Sigue en lo suyo, enviando artículos para diarios extranjeros y nacionales, viajando por el Perú (le fascina el Cusco), e incluso más allá: en 1955 emprende una travesía a la Isla de Pascua. En San Marcos se hace más que admirado, querido. Funda la Gaceta Sanmarquina y moldea promociones de periodistas en las formas y el honor. Trabaja ahí hasta su jubilación, en 1967. La verdad es que la universidad podría ser hoy más agradecida con su memoria.

Entregado a la que sería su obra máxima, una serie de novelas con fondo de memoria llamada ‘Los pasos contados’, Barga enfrenta desgracias que lo minan: en 1966 mueren su hijo Andrés y su nuera en un accidente automovilístico en Colombo, Ceilán, dejando a sus tres nietos huérfanos. En otro fallece, en 1972, uno de estos, también llamado Andrés. Ese mismo año pierde a Marcelle, su compañera por más de medio siglo.
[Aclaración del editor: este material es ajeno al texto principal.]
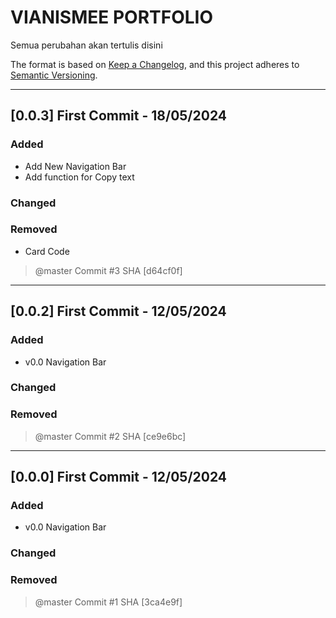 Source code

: # VIANISMEE PORTFOLIO

Semua perubahan akan tertulis disini

The format is based on [Keep a Changelog](https://keepachangelog.com/en/1.1.0/),
and this project adheres to [Semantic Versioning](https://semver.org/spec/v2.0.0.html).

---

## [0.0.3] First Commit - 18/05/2024

### Added
- Add New Navigation Bar
- Add function for Copy text

### Changed


### Removed
- Card Code

> @master Commit #3 SHA [d64cf0f]

---
## [0.0.2] First Commit - 12/05/2024

### Added
- v0.0 Navigation Bar

### Changed


### Removed

> @master Commit #2 SHA [ce9e6bc]

---

## [0.0.0] First Commit - 12/05/2024

### Added
- v0.0 Navigation Bar

### Changed


### Removed

> @master Commit #1 SHA [3ca4e9f]
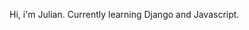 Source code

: Hi, i'm Julian.
Currently learning Django and Javascript.


<!---
jh-2008/jh-2008 is a ✨ special ✨ repository because its `README.md` (this file) appears on your GitHub profile.
You can click the Preview link to take a look at your changes.
--->
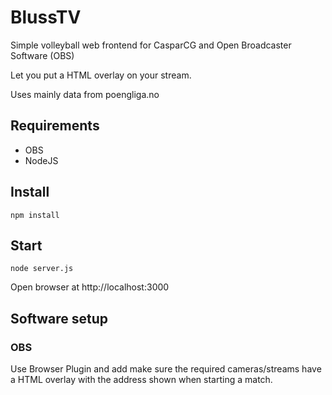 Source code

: # BlussTV

Simple volleyball web frontend for CasparCG and Open Broadcaster Software (OBS)

Let you put a HTML overlay on your stream.

Uses mainly data from poengliga.no

## Requirements

* OBS
* NodeJS

## Install

`npm install`

## Start

`node server.js`

Open browser at http://localhost:3000

## Software setup

### OBS

Use Browser Plugin and add make sure the required cameras/streams have a HTML overlay with the address shown
when starting a match.
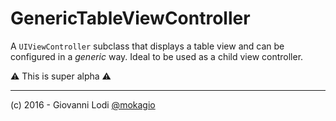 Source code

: # GenericTableViewController

A `UIViewController` subclass that displays a table view and can be configured
in a _generic_ way. Ideal to be used as a child view controller.

⚠️ This is super alpha ⚠️

---

(c) 2016 - Giovanni Lodi [@mokagio](https://twitter.com/mokagio)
Corpus Barga deja la pipa debido al asma que le provoca la humedad de Lima. Le gusta pasear por el parque Castilla, teclear y leer el periódico, que deshojaba como una flor inmensa sobre el piso de su departamento. Su actualidad y brillantez desconciertan. Muere en agosto de 1975, casi a los 90, tres meses antes que Francisco Franco.